Grocery vouchers in Mexico: what they are, how to calculate them, tax benefits
A 2026 guide to grocery vouchers (vales de despensa) in Mexico: what they are, how they are calculated, their tax benefits for the company and the employee, and when a flexible benefit makes more sense.

Grocery vouchers (vales de despensa) are one of the most widespread benefits in Mexico, and also one of the most misunderstood. For an HR team they are not just a nice perk: structured well, they raise an employee's net income, lower the company's tax burden, and act as a concrete lever for attracting and retaining talent. Structured poorly — paid in cash, without an authorized e-wallet, or without understanding the caps — they lose their tax advantage entirely and become just another expense. This guide explains what grocery vouchers are, how they are calculated, what tax benefits they carry for the company and the employee, how they must be delivered under SAT rules, and when it makes sense to move beyond the traditional voucher toward a flexible benefit.
What are grocery vouchers?
Grocery vouchers are a benefit that companies in Mexico provide to their employees to buy food and basic-basket products. They work as a supplement to salary: instead of handing over more cash — which would be taxed as ordinary income — the company provides an amount earmarked specifically for grocery spending, which receives preferential tax treatment when the relevant rules are met.
Unlike a direct salary increase, a grocery voucher cannot be exchanged for cash or withdrawn as money: it is limited to a specific use. That very restriction is what unlocks the tax benefit. In practice, vouchers today are not paper slips but a balance loaded onto a card or electronic wallet authorized by the SAT, which the employee uses at supermarkets and affiliated stores.
It is important to distinguish the grocery voucher from other arrangements.
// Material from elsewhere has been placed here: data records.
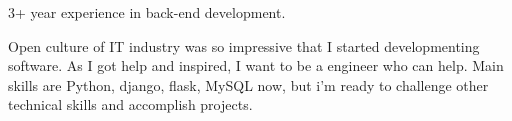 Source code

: 

\begin{cvparagraph}

3+ year experience in back-end development.

Open culture of IT industry was so impressive that I started developmenting software. As I got help and inspired, I want to be a engineer who can help.
Main skills are Python, django, flask, MySQL now, but i'm ready to challenge other technical skills and accomplish projects.

\end{cvparagraph}
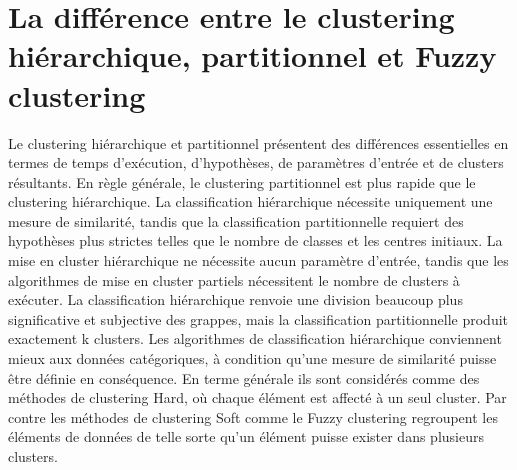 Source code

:\section{La différence entre le clustering hiérarchique, partitionnel et Fuzzy clustering}
Le clustering hiérarchique et partitionnel présentent des différences essentielles en termes de temps d’exécution, d’hypothèses, de paramètres d’entrée et de clusters résultants. En règle générale, le clustering partitionnel est plus rapide que le clustering hiérarchique. La classification hiérarchique nécessite uniquement une mesure de similarité, tandis que la classification partitionnelle requiert des hypothèses plus strictes telles que le nombre de classes et les centres initiaux. La mise en cluster hiérarchique ne nécessite aucun paramètre d’entrée, tandis que les algorithmes de mise en cluster partiels nécessitent le nombre de clusters à exécuter. La classification hiérarchique renvoie une division beaucoup plus significative et subjective des grappes, mais la classification partitionnelle produit exactement k clusters. Les algorithmes de classification hiérarchique conviennent mieux aux données catégoriques, à condition qu’une mesure de similarité puisse être définie en conséquence. En terme générale ils sont considérés comme des méthodes de clustering Hard, où chaque élément est affecté à un seul cluster. Par contre les méthodes de clustering Soft comme le Fuzzy clustering regroupent les éléments de données de telle sorte qu'un élément puisse exister dans plusieurs clusters.
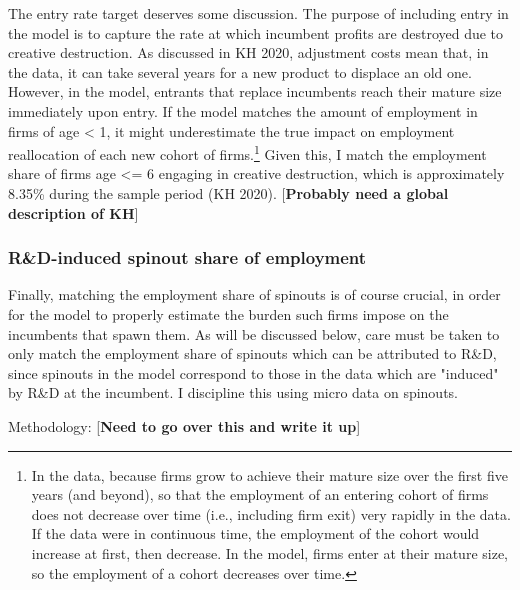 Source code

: \documentclass[11pt,english]{article}
\theoremstyle{remark}
\begin{document}
The entry rate target deserves some discussion. The purpose of including entry in the model is to capture the rate at which incumbent profits are destroyed due to creative destruction. As discussed in KH 2020, adjustment costs mean that, in the data, it can take several years for a new product to displace an old one. However, in the model, entrants that replace incumbents reach their mature size immediately upon entry. If the model matches the amount of employment in firms of age < 1, it might underestimate the true impact on employment reallocation of each new cohort of firms.\footnote{In the data, because firms grow to achieve their mature size over the first five years (and beyond), so that the employment of an entering cohort of firms does not decrease over time (i.e., including firm exit) very rapidly in the data. If the data were in continuous time, the employment of the cohort would increase at first, then decrease. In the model, firms enter at their mature size, so the employment of a cohort decreases over time.} Given this, I match the employment share of firms age <= 6 engaging in creative destruction, which is approximately 8.35\% during the sample period (KH 2020). [\textbf{Probably need a global description of KH}]
 
\subsubsection{R\&D-induced spinout share of employment}

Finally, matching the employment share of spinouts is of course crucial, in order for the model to properly estimate the burden such firms impose on the incumbents that spawn them. As will be discussed below, care must be taken to only match the employment share of spinouts which can be attributed to R\&D, since spinouts in the model correspond to those in the data which are "induced" by R\&D at the incumbent. I discipline this using micro data on spinouts.

Methodology: [\textbf{Need to go over this and write it up}]
\end{document}
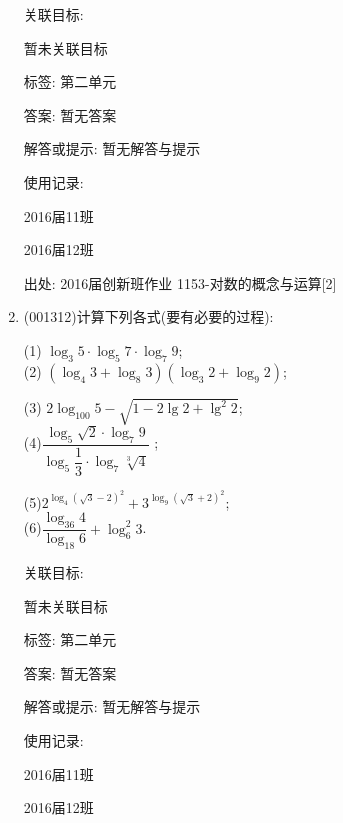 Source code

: \documentclass[10pt,a4paper]{article}
\begin{document}
\begin{enumerate}[1.]
关联目标:

暂未关联目标



标签: 第二单元

答案: 暂无答案

解答或提示: 暂无解答与提示

使用记录:

2016届11班		

2016届12班		


出处: 2016届创新班作业	1153-对数的概念与运算[2]
\item { (001312)}计算下列各式(要有必要的过程):\\ 
\begin{multicols}{2}
(1) $\log_3 5\cdot\log_5 7\cdot\log_7 9$; \\ 
(2) $(\log_4 3+\log_8 3)(\log_3 2+\log_9 2)$;\\ 
\end{multicols}
\begin{multicols}{2}
(3) $2\log_{100} 5-\sqrt{1-2\lg2+\lg^2 2}$; \\ 
(4)$\dfrac{\log_5 \sqrt{2}\cdot\log_7 9}{\log_5\dfrac{1}{3}\cdot\log_7\sqrt[3]{4}}$ ;
\end{multicols}
\begin{multicols}{2}
(5)$2^{\log_4(\sqrt{3}-2)^2}+3^{\log_9(\sqrt{3}+2)^2}$;  \\ 
(6)$\dfrac{\log_{36}4}{\log_{18}6}+\log_6^2 3$.\\ 
\end{multicols}


关联目标:

暂未关联目标



标签: 第二单元

答案: 暂无答案

解答或提示: 暂无解答与提示

使用记录:

2016届11班						

2016届12班						



\end{enumerate}
\end{document}
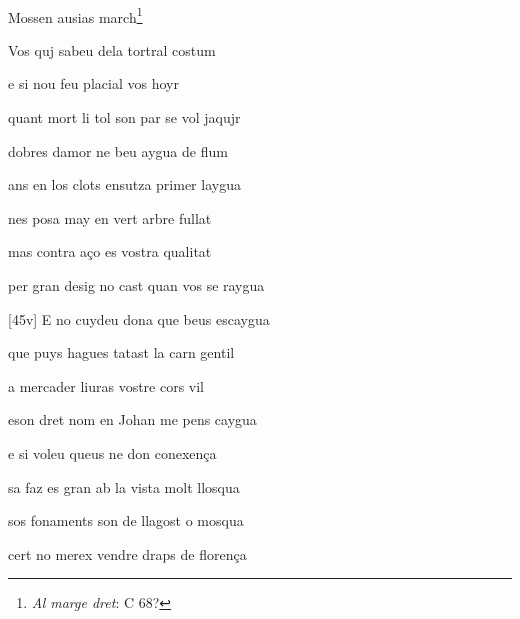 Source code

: \documentclass[12pt]{article}
\renewcommand{\espaiAbansEtiquetaPoema}{\vspace{0ex}}
\begin{document}
\begin{estrofa}

\espaiAbansEtiquetaPoema

\\

\begin{rubrica}

Mossen ausias march\footnote{\textit{Al marge dret}: C 68?}

\end{rubrica}

\end{estrofa}


\begin{estrofa}

 Vos quj sabeu dela tortral costum

 e si nou feu placial vos hoyr

 quant mort li tol son par se vol jaqujr

 dobres damor ne beu aygua de flum

 ans en los clots ensutza primer laygua

 nes posa may en vert arbre fullat

 mas contra a\c{c}o es vostra qualitat

 per gran desig no cast quan vos se raygua

\end{estrofa}



\begin{estrofa}

 [45v] E no cuydeu dona que beus escaygua

 que puys hagues tatast la carn gentil

 a mercader liuras vostre cors vil

 eson dret nom en Johan me pens caygua

 e si voleu queus ne don conexen\c{c}a

 sa faz es gran ab la vista molt llosqua

 sos fonaments son de llagost o mosqua

 cert no merex vendre draps de floren\c{c}a

\end{estrofa}
\end{document}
It is not a productivity bonus (which is taxed as income), it is not a travel allowance, and it is not a generic social-welfare benefit: it is a benefit with its own rules, tied to grocery spending and conditional on the use of authorized electronic means.
What tax benefits do they have for the company and the employee?
The appeal of grocery vouchers lies in their tax treatment, which works on three distinct fronts that should not be confused.
Deductibility for the company (income tax / ISR). Grocery vouchers are deductible from corporate income tax (ISR) within the limits that the Income Tax Law sets for benefits that are tax-exempt income for the employee. In general terms, the exempt portion of benefits is only partially deductible; the applicable criterion depends on whether the company maintains or reduces benefits versus the prior year. That is why it is essential to confirm the current percentage with an accountant or tax adviser before budgeting.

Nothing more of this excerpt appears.